Considering how many people the cops kill every year unjustifiably and are never held accountable for it I really don't have much of a problem with a cop being killed because of this law. It's time to even the score.

The reason for this law is there is that there is seldom any recourse against criminal activity by police officers. Officer Paul Duncan is still employed by the Framingham police department after killing Eurie Stamps, Sr. on January 5, 2011 and police chief Steven B. Carl did not so much as apologize for it in the 2011 Town Annual Report.

It is obvious that internal police investigations yield little in the way of consequences that are equal to the transgressions of some officers. If the police are seriously worried that folks will start shooting them to get out of a ticket, then perhaps it is time for them to gain back a little trust by actually punishing their own when necessity dictates it. By necessity, of course, I mean when a public servant - sworn to uphold the laws of the land - breaks laws in the exercising of his or her duties.

On the surface it may sound awful but we have seen government entities on the federal, state, and local levels embracing the the concept of the police state and are getting out of control. Unlawfully, a word seldom understood by the police is the key word. If someone kicks your door in with no notification you have a right to protect yourself without stopping to analyze whether it is a public servant acting unlawfully. How is any SWAT raid legal?
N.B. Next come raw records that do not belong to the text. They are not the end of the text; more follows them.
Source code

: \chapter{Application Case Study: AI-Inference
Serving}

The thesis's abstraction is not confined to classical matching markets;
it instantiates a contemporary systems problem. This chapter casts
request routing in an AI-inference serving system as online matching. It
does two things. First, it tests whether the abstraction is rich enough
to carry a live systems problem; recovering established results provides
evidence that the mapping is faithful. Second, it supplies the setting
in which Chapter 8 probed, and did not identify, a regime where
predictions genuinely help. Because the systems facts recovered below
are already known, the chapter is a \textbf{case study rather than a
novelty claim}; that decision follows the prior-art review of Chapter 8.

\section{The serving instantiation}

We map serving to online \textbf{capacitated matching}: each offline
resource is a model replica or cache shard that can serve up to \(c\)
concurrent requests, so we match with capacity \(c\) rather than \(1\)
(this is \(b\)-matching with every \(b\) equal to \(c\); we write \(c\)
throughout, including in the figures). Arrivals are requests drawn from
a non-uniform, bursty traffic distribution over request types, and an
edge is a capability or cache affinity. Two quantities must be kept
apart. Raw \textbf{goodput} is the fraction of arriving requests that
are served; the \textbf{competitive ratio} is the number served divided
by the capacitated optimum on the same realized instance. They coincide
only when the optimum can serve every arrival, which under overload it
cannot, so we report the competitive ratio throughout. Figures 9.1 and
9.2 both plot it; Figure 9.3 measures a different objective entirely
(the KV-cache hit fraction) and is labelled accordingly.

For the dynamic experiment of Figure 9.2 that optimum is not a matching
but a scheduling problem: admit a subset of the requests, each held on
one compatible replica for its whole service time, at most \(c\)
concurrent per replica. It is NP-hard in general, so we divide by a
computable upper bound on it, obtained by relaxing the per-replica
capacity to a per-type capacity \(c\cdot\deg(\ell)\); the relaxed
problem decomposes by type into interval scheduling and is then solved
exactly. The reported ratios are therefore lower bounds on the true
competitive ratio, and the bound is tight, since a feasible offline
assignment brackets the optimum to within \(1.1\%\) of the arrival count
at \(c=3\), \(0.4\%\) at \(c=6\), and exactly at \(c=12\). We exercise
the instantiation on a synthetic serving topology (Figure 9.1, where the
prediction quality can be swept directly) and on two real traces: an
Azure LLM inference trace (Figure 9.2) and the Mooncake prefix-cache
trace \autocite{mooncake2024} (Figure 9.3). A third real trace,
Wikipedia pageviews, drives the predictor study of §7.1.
Suppose the cops get a call of a family disturbance. when they arrive, all's quiet. but, a neighbor is in the front yard and tells the cop, "I heard her screaming, 'he's going to kill me! somebody help me!' " and, then i heard a shot. the screaming stopped and I called the police." Now, the cop figures he can legally break in? (to help the woman in distress after rapping on the door. The police officer sees the blinds get shut and all the lights go out. The police mind figures he can now break in forceably and is killed by a lone occupant, because the man deducts that cop made an illegal entry. It turns out that the noise that the neighbor reported was actually coming from a movie the man was watching on his BluRay Hi Fi system. The lesson here is that one neighbor's hearsay does not allow the police to violate our homes. Just because someone heard a scream, does not allow a cop to assume he can now blatantly violate laws and break in.

Generally courts have made the absurd claim that you have no legal right to defend yourself against police who have broken into your home.

You definitely should be able to shoot cops if you come home and they're in your house eating up all of your donuts.

United States Code (USC) 18 Section 242 goes into detail about how it is illegal for anyone operating under color of law to engage in the deprivation of rights guaranteed to American citizens. This Indiana statue appears to be the bridge between the above code and the second, fourth, and fourteenth amendments.